“Nel corso del campionato ci sono partite che pesano di più, ma siamo noi che dobbiamo bussare alla nostra porta per prenderci questa opportunità. Questo devono avere chiaro i miei giocatori”. Così Stefano Pioli, allenatore del Milan, nel corso della conferenza stampa alla vigilia della partita contro il Parma. “Chi gioca dall’inizio e chi entra deve avere lo stesso fuoco, dobbiamo dare tutto per il bene del Milan”, aggiunge. “Non sarà una partita semplice, il Parma è un’ottima squadra. Dobbiamo mantenere lo spirito delle ultime partite ma aumentare la qualità tecnica. Bisogna perdere meno palloni e alzare la qualità delle nostre giocate”, spiega Pioli. “Piatek? Ha avuto delle occasioni e non è riuscito a segnare, può fare meglio come possono fare meglio altri. Sta bene, ma saprete domani chi gioca dall’inizio. Sono tutti disponibili tranne Paquetà e Duarte che saluto e ringrazio per la professionalità dimostrata visto che ha stretto i denti per un problema che aveva da quando è arrivato”, dice Pioli.
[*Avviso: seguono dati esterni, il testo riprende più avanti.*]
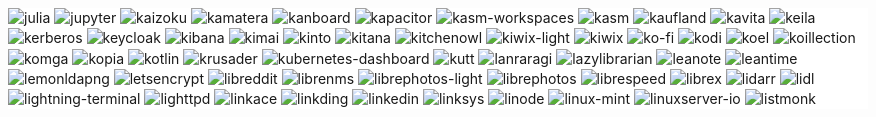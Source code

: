 <img src="https://cdn.jsdelivr.net/gh/walkxcode/dashboard-icons/png/julia.png" alt="julia" width="50"> <img src="https://cdn.jsdelivr.net/gh/walkxcode/dashboard-icons/png/jupyter.png" alt="jupyter" width="50"> <img src="https://cdn.jsdelivr.net/gh/walkxcode/dashboard-icons/png/kaizoku.png" alt="kaizoku" width="50"> <img src="https://cdn.jsdelivr.net/gh/walkxcode/dashboard-icons/png/kamatera.png" alt="kamatera" width="50"> <img src="https://cdn.jsdelivr.net/gh/walkxcode/dashboard-icons/png/kanboard.png" alt="kanboard" width="50"> <img src="https://cdn.jsdelivr.net/gh/walkxcode/dashboard-icons/png/kapacitor.png" alt="kapacitor" width="50"> <img src="https://cdn.jsdelivr.net/gh/walkxcode/dashboard-icons/png/kasm-workspaces.png" alt="kasm-workspaces" width="50"> <img src="https://cdn.jsdelivr.net/gh/walkxcode/dashboard-icons/png/kasm.png" alt="kasm" width="50"> <img src="https://cdn.jsdelivr.net/gh/walkxcode/dashboard-icons/png/kaufland.png" alt="kaufland" width="50"> <img src="https://cdn.jsdelivr.net/gh/walkxcode/dashboard-icons/png/kavita.png" alt="kavita" width="50"> <img src="https://cdn.jsdelivr.net/gh/walkxcode/dashboard-icons/png/keila.png" alt="keila" width="50"> <img src="https://cdn.jsdelivr.net/gh/walkxcode/dashboard-icons/png/kerberos.png" alt="kerberos" width="50"> <img src="https://cdn.jsdelivr.net/gh/walkxcode/dashboard-icons/png/keycloak.png" alt="keycloak" width="50"> <img src="https://cdn.jsdelivr.net/gh/walkxcode/dashboard-icons/png/kibana.png" alt="kibana" width="50"> <img src="https://cdn.jsdelivr.net/gh/walkxcode/dashboard-icons/png/kimai.png" alt="kimai" width="50"> <img src="https://cdn.jsdelivr.net/gh/walkxcode/dashboard-icons/png/kinto.png" alt="kinto" width="50"> <img src="https://cdn.jsdelivr.net/gh/walkxcode/dashboard-icons/png/kitana.png" alt="kitana" width="50"> <img src="https://cdn.jsdelivr.net/gh/walkxcode/dashboard-icons/png/kitchenowl.png" alt="kitchenowl" width="50"> <img src="https://cdn.jsdelivr.net/gh/walkxcode/dashboard-icons/png/kiwix-light.png" alt="kiwix-light" width="50"> <img src="https://cdn.jsdelivr.net/gh/walkxcode/dashboard-icons/png/kiwix.png" alt="kiwix" width="50"> <img src="https://cdn.jsdelivr.net/gh/walkxcode/dashboard-icons/png/ko-fi.png" alt="ko-fi" width="50"> <img src="https://cdn.jsdelivr.net/gh/walkxcode/dashboard-icons/png/kodi.png" alt="kodi" width="50"> <img src="https://cdn.jsdelivr.net/gh/walkxcode/dashboard-icons/png/koel.png" alt="koel" width="50"> <img src="https://cdn.jsdelivr.net/gh/walkxcode/dashboard-icons/png/koillection.png" alt="koillection" width="50"> <img src="https://cdn.jsdelivr.net/gh/walkxcode/dashboard-icons/png/komga.png" alt="komga" width="50"> <img src="https://cdn.jsdelivr.net/gh/walkxcode/dashboard-icons/png/kopia.png" alt="kopia" width="50"> <img src="https://cdn.jsdelivr.net/gh/walkxcode/dashboard-icons/png/kotlin.png" alt="kotlin" width="50"> <img src="https://cdn.jsdelivr.net/gh/walkxcode/dashboard-icons/png/krusader.png" alt="krusader" width="50"> <img src="https://cdn.jsdelivr.net/gh/walkxcode/dashboard-icons/png/kubernetes-dashboard.png" alt="kubernetes-dashboard" width="50"> <img src="https://cdn.jsdelivr.net/gh/walkxcode/dashboard-icons/png/kutt.png" alt="kutt" width="50"> <img src="https://cdn.jsdelivr.net/gh/walkxcode/dashboard-icons/png/lanraragi.png" alt="lanraragi" width="50"> <img src="https://cdn.jsdelivr.net/gh/walkxcode/dashboard-icons/png/lazylibrarian.png" alt="lazylibrarian" width="50"> <img src="https://cdn.jsdelivr.net/gh/walkxcode/dashboard-icons/png/leanote.png" alt="leanote" width="50"> <img src="https://cdn.jsdelivr.net/gh/walkxcode/dashboard-icons/png/leantime.png" alt="leantime" width="50"> <img src="https://cdn.jsdelivr.net/gh/walkxcode/dashboard-icons/png/lemonldapng.png" alt="lemonldapng" width="50"> <img src="https://cdn.jsdelivr.net/gh/walkxcode/dashboard-icons/png/letsencrypt.png" alt="letsencrypt" width="50"> <img src="https://cdn.jsdelivr.net/gh/walkxcode/dashboard-icons/png/libreddit.png" alt="libreddit" width="50"> <img src="https://cdn.jsdelivr.net/gh/walkxcode/dashboard-icons/png/librenms.png" alt="librenms" width="50"> <img src="https://cdn.jsdelivr.net/gh/walkxcode/dashboard-icons/png/librephotos-light.png" alt="librephotos-light" width="50"> <img src="https://cdn.jsdelivr.net/gh/walkxcode/dashboard-icons/png/librephotos.png" alt="librephotos" width="50"> <img src="https://cdn.jsdelivr.net/gh/walkxcode/dashboard-icons/png/librespeed.png" alt="librespeed" width="50"> <img src="https://cdn.jsdelivr.net/gh/walkxcode/dashboard-icons/png/librex.png" alt="librex" width="50"> <img src="https://cdn.jsdelivr.net/gh/walkxcode/dashboard-icons/png/lidarr.png" alt="lidarr" width="50"> <img src="https://cdn.jsdelivr.net/gh/walkxcode/dashboard-icons/png/lidl.png" alt="lidl" width="50"> <img src="https://cdn.jsdelivr.net/gh/walkxcode/dashboard-icons/png/lightning-terminal.png" alt="lightning-terminal" width="50"> <img src="https://cdn.jsdelivr.net/gh/walkxcode/dashboard-icons/png/lighttpd.png" alt="lighttpd" width="50"> <img src="https://cdn.jsdelivr.net/gh/walkxcode/dashboard-icons/png/linkace.png" alt="linkace" width="50"> <img src="https://cdn.jsdelivr.net/gh/walkxcode/dashboard-icons/png/linkding.png" alt="linkding" width="50"> <img src="https://cdn.jsdelivr.net/gh/walkxcode/dashboard-icons/png/linkedin.png" alt="linkedin" width="50"> <img src="https://cdn.jsdelivr.net/gh/walkxcode/dashboard-icons/png/linksys.png" alt="linksys" width="50"> <img src="https://cdn.jsdelivr.net/gh/walkxcode/dashboard-icons/png/linode.png" alt="linode" width="50"> <img src="https://cdn.jsdelivr.net/gh/walkxcode/dashboard-icons/png/linux-mint.png" alt="linux-mint" width="50"> <img src="https://cdn.jsdelivr.net/gh/walkxcode/dashboard-icons/png/linuxserver-io.png" alt="linuxserver-io" width="50"> <img src="https://cdn.jsdelivr.net/gh/walkxcode/dashboard-icons/png/listmonk.png" alt="listmonk" width="50">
“L’obiettivo è la Champions? L’obiettivo del Milan è pensare alla partita di domani, siamo consapevoli della posizione in classifica. Siamo concentrati su dare il massimo e migliorare la nostra classifica. Sono parmigiano al 100%, è la mia città, è la squadra che mi ha fatto crescere da calciatore. Da allenatore – ammette – sono arrivato nel momento sbagliato, non posso non lasciarmi andare alle emozioni ma ora sono anche milanista al 100% ed attento alle nostre situazioni”.
“Piatek e Leao condizionati dalle voci su Ibrahimovic? Senza nulla togliere al vostro lavoro non so se Piatek e Leao leggono così tanti quotidiani sportivi. Questa situazione nello spogliatoio non c’è, siamo concentrati su quello che stiamo facendo. Per il mercato di gennaio c’è tempo”. Ancora su Leao: “Ha importanti caratteristiche, non è un centravanti che ci riempie l’area, può fare qualcosa di più, ha le possibilità di diventare un calciatore importante”, spiega Pioli.